BPI eyes shift to monthly bond offers
Bank of the Philippine Islands (BPI) plans to step up its bond issuances, initially on an opportunistic basis before eventually moving toward a more regular, even monthly, program.
In a chance interview with reporters, BPI president and CEO Jose Teodoro “TG” Limcaoco and Treasurer Dino Gasmen said the Ayala-led bank is exploring more frequent offerings. This, after seeing strong investor demand for their recent P50-billion Sigla bonds.
“The challenge is to do it monthly,” Limcaoco said, noting that bonds are good not only for the capital markets but also for the banking system.
He added that regulators have been pushing to deepen the local bond market, making it a more efficient funding source.
For now, however, BPI will issue bonds opportunistically, taking advantage of favorable market conditions.
“If you do it opportunistically, you try to get as big a size,” Limcaoco said. “If you do a program, you limit it because you know you’ll come out again.”
Gasmen said the bank does not yet have all the processes in place for a fully programmatic approach.
Even then, BPI’s board has given marching orders to eventually move in that direction, he added.
“Monthly is the eventual target,” Limcaoco said. “But maybe not yet because there are process issues that need to be worked on.”
BPI had initially targeted P5 billion for its latest bond issuance but ended up raising P50 billion.
This underscored strong liquidity in the market. Gasmen said even smaller deals—around P5 billion—would still be worth pursuing if done more frequently.

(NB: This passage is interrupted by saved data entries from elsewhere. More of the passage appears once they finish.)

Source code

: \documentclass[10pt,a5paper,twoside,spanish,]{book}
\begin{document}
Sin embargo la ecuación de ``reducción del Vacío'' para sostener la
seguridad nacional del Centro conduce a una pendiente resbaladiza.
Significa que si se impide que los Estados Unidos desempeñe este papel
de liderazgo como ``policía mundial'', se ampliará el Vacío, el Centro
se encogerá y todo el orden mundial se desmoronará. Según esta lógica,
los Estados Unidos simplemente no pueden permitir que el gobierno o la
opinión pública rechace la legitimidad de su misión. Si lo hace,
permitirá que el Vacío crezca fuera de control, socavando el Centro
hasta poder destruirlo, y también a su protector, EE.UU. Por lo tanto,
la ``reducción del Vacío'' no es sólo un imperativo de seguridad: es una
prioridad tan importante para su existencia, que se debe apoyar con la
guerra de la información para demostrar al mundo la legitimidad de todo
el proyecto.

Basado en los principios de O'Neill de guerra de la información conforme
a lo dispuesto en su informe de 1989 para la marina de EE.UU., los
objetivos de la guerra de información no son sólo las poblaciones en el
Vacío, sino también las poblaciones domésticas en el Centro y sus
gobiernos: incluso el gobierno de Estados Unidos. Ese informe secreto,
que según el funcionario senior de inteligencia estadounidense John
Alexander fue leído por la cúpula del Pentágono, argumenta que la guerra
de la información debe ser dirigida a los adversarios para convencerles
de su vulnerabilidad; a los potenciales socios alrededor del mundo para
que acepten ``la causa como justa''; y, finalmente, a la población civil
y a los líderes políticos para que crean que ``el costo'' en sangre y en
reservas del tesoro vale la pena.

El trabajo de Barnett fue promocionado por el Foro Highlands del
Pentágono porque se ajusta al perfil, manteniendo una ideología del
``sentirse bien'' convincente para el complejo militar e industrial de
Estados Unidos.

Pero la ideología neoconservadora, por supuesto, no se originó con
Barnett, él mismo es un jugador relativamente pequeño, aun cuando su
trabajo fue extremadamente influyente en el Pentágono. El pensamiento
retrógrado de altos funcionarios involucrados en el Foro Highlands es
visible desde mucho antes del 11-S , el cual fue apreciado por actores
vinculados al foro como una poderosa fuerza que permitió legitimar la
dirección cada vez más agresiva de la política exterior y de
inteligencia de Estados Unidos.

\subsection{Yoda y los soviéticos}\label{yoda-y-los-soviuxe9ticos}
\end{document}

The bank is also keen on sustainability-linked issuances. Gasmen noted that environmental, social and governance (ESG) bonds carry a zero-percent reserve requirement, compared with 5 percent for time deposits.
Even regular “plain vanilla” bonds, he said, have become more attractive after the Bangko Sentral ng Pilipinas reduced the reserve requirement for such instruments to 2 percent from 3 percent.
On deployment, BPI said proceeds from last year’s P40-billion ESG bond were fully matched with qualifying assets. The bank has generated ESG assets in excess of that size.
BPI has also expanded its sustainability framework to include more social bond categories and 17 sectors under its Blue Bond framework. This covers projects like water treatment, sustainable shipping and financial inclusion.
Gasmen said the success of recent bond offerings encourages the bank to continue tapping the market.
“We feel that people like our bonds. That’s really how they view BPI as an institution—that it’s strong, creditworthy, fulfilling its promises to its constituents, shareholders and other interested parties,” he said.